Mataranka














From Daly Waters we resumed our journey north along the Stuart Highway with our next stop being Mataranka. The district is, of course know for it’s thermal springs. We chose to set up camp at the 12-mile yards campground in Elsey N.P. about 17Km out of town. Here it was peaceful and quiet on the banks of the Roper River. On our trips into town we visited the thermal springs (Mataranka) as well as Bitter Springs, which is more natural, less crowded and very attractive. Another interesting activity was at the Territory Manor where we witnessed the Barra feeding and saw a very large Barra caught by hand.
After 3 days at Mataranka we headed of to Katherine, the largest town we had seen for quite some time. Although Katherine has many attractions for visitors we concentrated on re-stocking the pantry, collecting mail and re-fuelling. ($1.24.9 per litre for diesel with a shopper docket). As our first night was Mother’s day Sue thought it would be nice to go out for dinner, so on the recommendation of the lady at the caravan park we went along to a Teahouse/restaurant about 3Km up the road. They had a Mother’s day special buffet dinner for just $20 per head for all you could eat. The food was outstanding with prawns, Barra and roast beef and vegies as well as a large selection of salads and Asian dishes, all finished off with a selection of deserts and tea and coffee.
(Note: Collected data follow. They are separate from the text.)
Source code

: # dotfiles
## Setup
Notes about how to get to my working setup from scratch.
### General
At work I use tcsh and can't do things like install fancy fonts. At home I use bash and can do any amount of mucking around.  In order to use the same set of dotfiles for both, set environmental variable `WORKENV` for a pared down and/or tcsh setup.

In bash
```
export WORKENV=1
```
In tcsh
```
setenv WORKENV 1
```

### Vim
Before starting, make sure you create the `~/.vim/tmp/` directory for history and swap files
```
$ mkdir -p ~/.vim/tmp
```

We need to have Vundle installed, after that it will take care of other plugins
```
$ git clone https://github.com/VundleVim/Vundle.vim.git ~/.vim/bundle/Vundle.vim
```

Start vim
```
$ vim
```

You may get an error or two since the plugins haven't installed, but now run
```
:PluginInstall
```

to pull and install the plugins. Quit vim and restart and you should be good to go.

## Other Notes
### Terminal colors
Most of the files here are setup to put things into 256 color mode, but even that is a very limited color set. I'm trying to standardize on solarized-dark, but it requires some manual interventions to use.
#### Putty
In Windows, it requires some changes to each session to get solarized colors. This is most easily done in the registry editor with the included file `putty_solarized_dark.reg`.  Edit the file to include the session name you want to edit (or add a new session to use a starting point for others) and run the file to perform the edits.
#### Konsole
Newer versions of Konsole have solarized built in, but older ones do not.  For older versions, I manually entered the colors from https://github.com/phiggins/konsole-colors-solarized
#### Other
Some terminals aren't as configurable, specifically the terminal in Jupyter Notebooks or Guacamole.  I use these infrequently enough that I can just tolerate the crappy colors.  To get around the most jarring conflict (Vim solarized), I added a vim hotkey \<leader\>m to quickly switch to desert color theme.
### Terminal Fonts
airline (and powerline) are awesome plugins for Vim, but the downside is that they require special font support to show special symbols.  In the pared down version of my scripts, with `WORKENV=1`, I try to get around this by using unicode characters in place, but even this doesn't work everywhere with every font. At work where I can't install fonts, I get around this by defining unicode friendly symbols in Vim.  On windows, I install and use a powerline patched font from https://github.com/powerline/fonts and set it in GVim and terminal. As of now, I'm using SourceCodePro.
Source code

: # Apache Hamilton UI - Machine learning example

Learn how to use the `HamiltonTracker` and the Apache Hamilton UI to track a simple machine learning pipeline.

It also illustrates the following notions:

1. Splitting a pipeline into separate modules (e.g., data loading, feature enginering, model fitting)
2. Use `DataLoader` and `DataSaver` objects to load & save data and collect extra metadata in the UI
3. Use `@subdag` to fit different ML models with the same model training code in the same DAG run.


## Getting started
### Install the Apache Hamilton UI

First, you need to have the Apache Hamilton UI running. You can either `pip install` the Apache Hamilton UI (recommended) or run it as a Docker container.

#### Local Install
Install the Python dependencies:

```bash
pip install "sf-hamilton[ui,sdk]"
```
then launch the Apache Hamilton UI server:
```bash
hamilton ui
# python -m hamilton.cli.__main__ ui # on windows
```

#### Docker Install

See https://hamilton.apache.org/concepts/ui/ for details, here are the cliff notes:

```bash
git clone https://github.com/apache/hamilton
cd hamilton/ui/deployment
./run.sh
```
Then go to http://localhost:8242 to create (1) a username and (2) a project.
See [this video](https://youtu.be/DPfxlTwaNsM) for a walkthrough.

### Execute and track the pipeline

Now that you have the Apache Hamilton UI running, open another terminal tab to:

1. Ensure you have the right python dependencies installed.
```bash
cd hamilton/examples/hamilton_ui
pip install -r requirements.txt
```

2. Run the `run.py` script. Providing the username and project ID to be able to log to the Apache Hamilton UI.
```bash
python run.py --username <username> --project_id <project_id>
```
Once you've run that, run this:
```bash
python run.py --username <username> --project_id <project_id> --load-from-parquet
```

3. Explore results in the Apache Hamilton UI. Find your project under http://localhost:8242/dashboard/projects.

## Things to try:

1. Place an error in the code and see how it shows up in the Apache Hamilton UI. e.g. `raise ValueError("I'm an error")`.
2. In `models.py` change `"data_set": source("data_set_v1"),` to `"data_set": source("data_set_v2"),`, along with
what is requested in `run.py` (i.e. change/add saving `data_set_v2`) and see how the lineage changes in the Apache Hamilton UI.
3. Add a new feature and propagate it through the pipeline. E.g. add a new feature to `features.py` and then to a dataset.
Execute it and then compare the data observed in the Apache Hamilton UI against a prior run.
We also had a visit from Sue’s 2nd cousin Paul, who lives in Katherine, and it was great to catch up with him and also to absorb a little local knowledge. With us only spending a couple of days in Katherine we decided against doing anything of a tourist nature as we will be returning here after Darwin. You need to come back down to Katherine to pick up the Victoria Highway to head west towards the W.A border.

Daly Waters















Daly Waters 4th & 5th May

The next stop for us was at Daly Waters where we camped the grounds of the historic pub for $5 p.p.p.n. unpowered or you can pay $10 p.p.p.n. for power. The Daly Waters village, such as it is, has a lot of history attached to it. Probably the most notable being the airfield. The airfield was active from about the 1930s and was a base for Qantas doing the aerial mail service and then later the flights to Singapore. It is described as Australia’s first international airport. During WWII it became an important base and forward staging point for aircrews and other military personnel.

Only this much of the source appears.